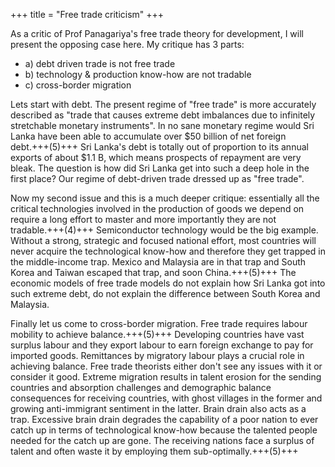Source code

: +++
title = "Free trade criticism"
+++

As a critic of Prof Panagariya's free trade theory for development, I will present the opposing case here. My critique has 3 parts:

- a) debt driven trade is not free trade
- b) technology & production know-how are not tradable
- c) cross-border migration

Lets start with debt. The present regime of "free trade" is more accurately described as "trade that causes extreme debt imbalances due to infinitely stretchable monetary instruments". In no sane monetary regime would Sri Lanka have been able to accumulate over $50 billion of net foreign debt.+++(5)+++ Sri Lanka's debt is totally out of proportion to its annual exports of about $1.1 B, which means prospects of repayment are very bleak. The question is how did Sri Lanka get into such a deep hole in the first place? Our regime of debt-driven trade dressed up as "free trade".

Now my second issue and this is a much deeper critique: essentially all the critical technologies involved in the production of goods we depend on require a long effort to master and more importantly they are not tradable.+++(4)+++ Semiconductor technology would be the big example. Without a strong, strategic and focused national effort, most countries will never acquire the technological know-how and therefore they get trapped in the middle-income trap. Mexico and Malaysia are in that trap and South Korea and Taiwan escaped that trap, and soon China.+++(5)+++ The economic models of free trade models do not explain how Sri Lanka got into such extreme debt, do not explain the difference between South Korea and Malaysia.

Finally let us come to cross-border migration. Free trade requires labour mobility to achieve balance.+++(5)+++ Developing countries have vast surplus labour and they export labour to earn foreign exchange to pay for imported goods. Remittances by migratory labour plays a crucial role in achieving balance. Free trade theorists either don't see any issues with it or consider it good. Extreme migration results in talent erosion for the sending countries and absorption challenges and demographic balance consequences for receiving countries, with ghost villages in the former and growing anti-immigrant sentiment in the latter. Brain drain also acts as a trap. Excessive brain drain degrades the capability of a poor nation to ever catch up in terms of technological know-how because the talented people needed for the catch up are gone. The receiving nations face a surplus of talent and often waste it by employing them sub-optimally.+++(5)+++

...

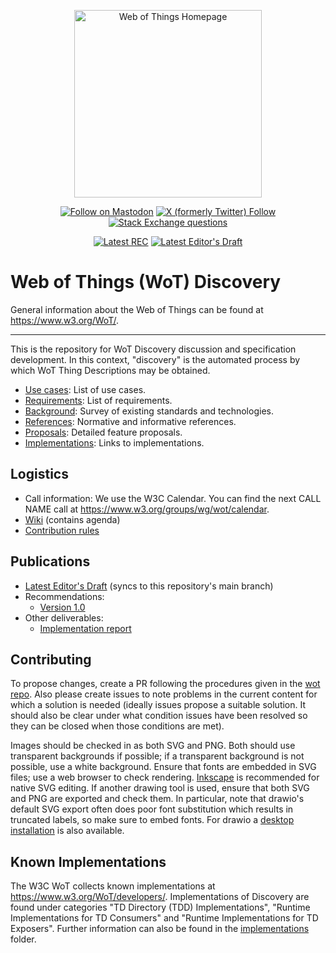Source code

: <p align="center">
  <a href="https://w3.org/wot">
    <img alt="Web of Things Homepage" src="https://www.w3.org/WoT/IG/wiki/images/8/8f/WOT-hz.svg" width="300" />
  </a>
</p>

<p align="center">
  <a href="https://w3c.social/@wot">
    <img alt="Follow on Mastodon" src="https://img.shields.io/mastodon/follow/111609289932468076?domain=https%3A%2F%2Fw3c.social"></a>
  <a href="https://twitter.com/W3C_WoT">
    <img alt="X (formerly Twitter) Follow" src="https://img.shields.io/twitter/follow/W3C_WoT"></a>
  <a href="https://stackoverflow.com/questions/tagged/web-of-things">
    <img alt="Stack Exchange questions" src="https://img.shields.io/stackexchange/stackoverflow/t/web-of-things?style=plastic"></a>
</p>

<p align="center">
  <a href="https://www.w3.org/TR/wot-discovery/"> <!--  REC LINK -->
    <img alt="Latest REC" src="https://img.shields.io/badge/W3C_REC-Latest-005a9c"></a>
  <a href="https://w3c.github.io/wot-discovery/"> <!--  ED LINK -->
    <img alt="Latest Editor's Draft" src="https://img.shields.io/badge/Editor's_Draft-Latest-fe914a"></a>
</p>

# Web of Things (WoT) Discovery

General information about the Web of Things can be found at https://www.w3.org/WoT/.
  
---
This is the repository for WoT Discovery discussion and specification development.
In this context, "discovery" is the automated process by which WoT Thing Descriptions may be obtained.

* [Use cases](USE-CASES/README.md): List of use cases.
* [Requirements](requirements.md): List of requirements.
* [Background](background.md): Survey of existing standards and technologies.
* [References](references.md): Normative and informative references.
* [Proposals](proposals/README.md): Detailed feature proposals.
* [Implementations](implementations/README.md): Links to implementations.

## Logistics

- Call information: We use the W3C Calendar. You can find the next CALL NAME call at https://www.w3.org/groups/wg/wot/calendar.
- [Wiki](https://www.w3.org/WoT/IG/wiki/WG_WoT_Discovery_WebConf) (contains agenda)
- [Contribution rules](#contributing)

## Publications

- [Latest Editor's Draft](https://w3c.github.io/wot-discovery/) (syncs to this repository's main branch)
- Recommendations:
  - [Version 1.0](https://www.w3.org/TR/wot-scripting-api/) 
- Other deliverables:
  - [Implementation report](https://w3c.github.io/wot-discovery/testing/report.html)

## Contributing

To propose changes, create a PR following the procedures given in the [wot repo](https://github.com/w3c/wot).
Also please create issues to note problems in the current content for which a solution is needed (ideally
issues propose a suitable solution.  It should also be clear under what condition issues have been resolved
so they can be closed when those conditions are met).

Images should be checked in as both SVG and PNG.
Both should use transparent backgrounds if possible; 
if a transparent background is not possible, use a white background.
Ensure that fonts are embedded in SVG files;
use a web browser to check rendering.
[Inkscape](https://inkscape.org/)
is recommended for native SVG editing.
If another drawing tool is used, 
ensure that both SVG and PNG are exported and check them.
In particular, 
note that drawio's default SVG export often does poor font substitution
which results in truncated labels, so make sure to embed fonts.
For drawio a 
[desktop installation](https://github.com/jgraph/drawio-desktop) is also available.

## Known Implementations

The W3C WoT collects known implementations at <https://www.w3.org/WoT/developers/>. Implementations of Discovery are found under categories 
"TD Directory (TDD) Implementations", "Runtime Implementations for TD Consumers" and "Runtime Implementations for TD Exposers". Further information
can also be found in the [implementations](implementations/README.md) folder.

## Directions
Would you copy every line of the entries in which "present" appears?

## Written answer
As a critic of Prof Panagariya's free trade theory for development, I will present the opposing case here. My critique has 3 parts:
Lets start with debt. The present regime of "free trade" is more accurately described as "trade that causes extreme debt imbalances due to infinitely stretchable monetary instruments". In no sane monetary regime would Sri Lanka have been able to accumulate over $50 billion of net foreign debt.+++(5)+++ Sri Lanka's debt is totally out of proportion to its annual exports of about $1.1 B, which means prospects of repayment are very bleak. The question is how did Sri Lanka get into such a deep hole in the first place? Our regime of debt-driven trade dressed up as "free trade".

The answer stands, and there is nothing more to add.